Where they were world leaders, aligned in the fight for justice and freedom at home and in Ho Chi Minh’s Vietnam they have surrendered to lucre. They fought for Pakistanis who fought Ayub Khan. They spoke out for George Habash’s Palestine. They stood solidly with Korea, China and Allende’s Chile. They were with every dreamer’s Cuba and South Africa. Indians vehemently opposed the evil of fascism in Europe while resolutely protesting the nuclear bombing of Japan. Now they have been tamely hustled into a self-regarding corner where they single-mindedly pursue the dream of what George Orwell called the soul-sapping lure of the Sugarcandy Mountain.
They rallied the world as recently as at the 1983 non-aligned summit in Delhi to keep the Indian Ocean free of nuclear weapons, and called for the peaceful vacation of the Diego Garcia military base on a point of principle. Today they are willing to be hired as road-clearing contractors in troubled sea-lanes bordering China. And they haven’t established even a toehold in their own backyard via, say, a port like Hambantota in southern Sri Lanka.
Narendra Modi is as good an example as any of this new, limited ambition, which, let’s not forget, was inaugurated by Manmohan Singh in 1991. Mr Modi embodies not only the new middle class the Congress-led reforms have spawned but is also its nouveau-riche mascot.

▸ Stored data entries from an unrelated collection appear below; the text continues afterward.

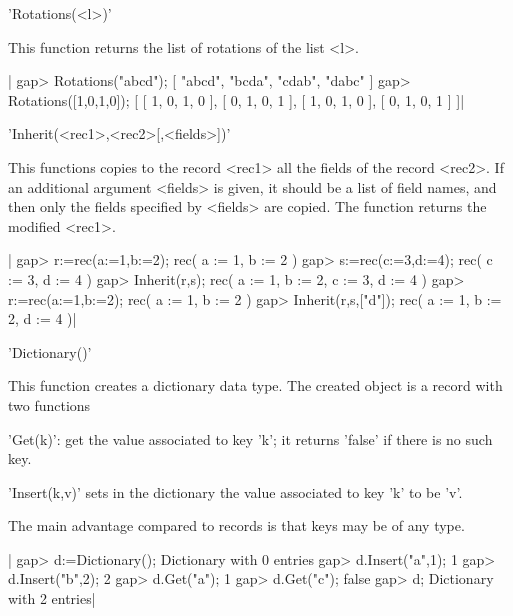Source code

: %
%

'Rotations(<l>)'

This function returns the list of rotations of the list <l>.

|    gap> Rotations("abcd");
    [ "abcd", "bcda", "cdab", "dabc" ]
    gap> Rotations([1,0,1,0]);
    [ [ 1, 0, 1, 0 ], [ 0, 1, 0, 1 ], [ 1, 0, 1, 0 ], [ 0, 1, 0, 1 ] ]|

%
%

'Inherit(<rec1>,<rec2>[,<fields>])'

This  functions copies to  the record <rec1>  all the fields  of the record
<rec2>. If an additional argument <fields> is given, it should be a list of
field names, and then only the fields specified by <fields> are copied. The
function returns the modified <rec1>.

|    gap> r:=rec(a:=1,b:=2);
    rec(
      a := 1,
      b := 2 )
    gap> s:=rec(c:=3,d:=4);
    rec(
      c := 3,
      d := 4 )
    gap> Inherit(r,s);
    rec(
      a := 1,
      b := 2,
      c := 3,
      d := 4 )
    gap> r:=rec(a:=1,b:=2);
    rec(
      a := 1,
      b := 2 )
    gap> Inherit(r,s,["d"]);
    rec(
      a := 1,
      b := 2,
      d := 4 )|

%
%

'Dictionary()'

This  function  creates  a  dictionary  data  type. The created object is a
record  with two functions\:

'Get(k)':  get the value associated to key 'k'; it returns 'false' if there
is no such key.

'Insert(k,v)'  sets in the dictionary the value associated to key 'k' to be
'v'.

The main advantage compared to records is that keys may be of any type.

|    gap> d:=Dictionary();
    Dictionary with 0 entries
    gap> d.Insert("a",1);
    1
    gap> d.Insert("b",2);
    2
    gap> d.Get("a");
    1
    gap> d.Get("c");
    false
    gap> d;
    Dictionary with 2 entries|

%
%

There is another world beyond the hullaballoo of the gross striped suit he wore with his name embossed in fine gold threads, something few global leaders would dare flaunt. Beyond his compulsive first-name calling of the US president or giving Barack Obama endless rounds of bear hugs and handshakes, lies a troubled world with which Indians are being trained to disengage. They are being nudged instead to retreat into their well with promised malls with as many consumer goods as money can buy.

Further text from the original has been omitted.